The Attacks of the Opposition on Sections of the Comintern

The International Situation and the Defence of the U.S.S.R.
Speech Delivered on August 1
I
Comrades, I should like, first of all, to deal with the attacks of Kamenev, Zinoviev and Trotsky on sections of the Comintern, on the Polish section of the Comintern, on the Austrian, British and Chinese sections. I should like to touch on this question because they, the oppositionists, have muddied the waters here and have tried to throw dust in our eyes as regards our brother parties, whereas what we need here is clarity and not opposition twaddle.

The question of the Polish Party. Zinoviev boldly stated here that if there is a Right deviation in the person of Warski in the Polish Party, it is the Communist International, the present leadership of the Comintern, that is to blame. He said that if Warski at one time adopted—and he certainly did adopt—the standpoint of supporting Pilsudski's troops, the Comintern is to blame for it.

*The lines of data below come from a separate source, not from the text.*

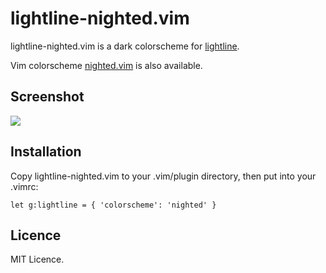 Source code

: # lightline-nighted.vim

lightline-nighted.vim is a dark colorscheme for [lightline](https://github.com/itchyny/lightline.vim).

Vim colorscheme [nighted.vim](https://github.com/wolf-dog/nighted.vim) is also available.

## Screenshot

![](http://to-mega-therion.net/assets/media/lightline-nighted_vim.png)

## Installation

Copy lightline-nighted.vim to your .vim/plugin directory, then put into your .vimrc:

    let g:lightline = { 'colorscheme': 'nighted' }

## Licence

MIT Licence.


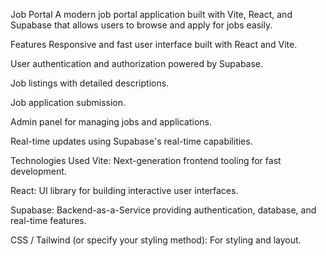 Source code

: Job Portal
A modern job portal application built with Vite, React, and Supabase that allows users to browse and apply for jobs easily.

Features
Responsive and fast user interface built with React and Vite.

User authentication and authorization powered by Supabase.

Job listings with detailed descriptions.

Job application submission.

Admin panel for managing jobs and applications.

Real-time updates using Supabase's real-time capabilities.

Technologies Used
Vite: Next-generation frontend tooling for fast development.

React: UI library for building interactive user interfaces.

Supabase: Backend-as-a-Service providing authentication, database, and real-time features.

CSS / Tailwind (or specify your styling method): For styling and layout.

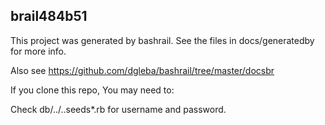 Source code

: 
## brail484b51

This project was generated by bashrail. See the files in docs/generatedby for more info.

Also see https://github.com/dgleba/bashrail/tree/master/docsbr



If you clone this repo, You may need to:  



Check db/../..seeds*.rb for username and password.


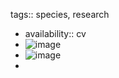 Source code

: tags:: species, research

- availability:: cv
- ![image](https://ipfs.io/ipfs/QmVoX1UVjEAxWWACna693g3Qr4R8TSaM9SxdpBMgB5Ckn9)
- ![image](https://ipfs.io/ipfs/QmP8NQS4Arw6oF9LW5tKGoAgztuU1duCqE4kT96PY4JjxW)
-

That is quite wrong. I should like to refer to the facts, to passages, well-known to you, of the verbatim report of the plenum of the Central Committee and Central Control Commission held in July of last year,

I should like to refer to and cite the testimony of a man like Comrade Dzerzhinsky, who stated at the time that if there was a Right deviation in the Polish Party, it was fostered by none other than Zinoviev.

That was during the days of the so-called Pilsudski rising, 2 when we, the members of the Polish Commission of the E.C.C.I. and of the Central Committee of our Party, which included Dzerzhinsky, Unszlicht, myself, Zinoviev and others, were drafting the resolutions for the Communist Party of Poland. Zinoviev, as the Chairman of the Comintern, submitted his draft proposals, in which he said, among other things, that at that moment in Poland, when a struggle was flaring up between the forces that were behind Pilsudski and the forces that were behind the Witos government of Poland, that at such a moment, a policy of neutrality on the part of the Communist Party was impermissible and that for the time being no sharp pronouncements against Pilsudski should be made.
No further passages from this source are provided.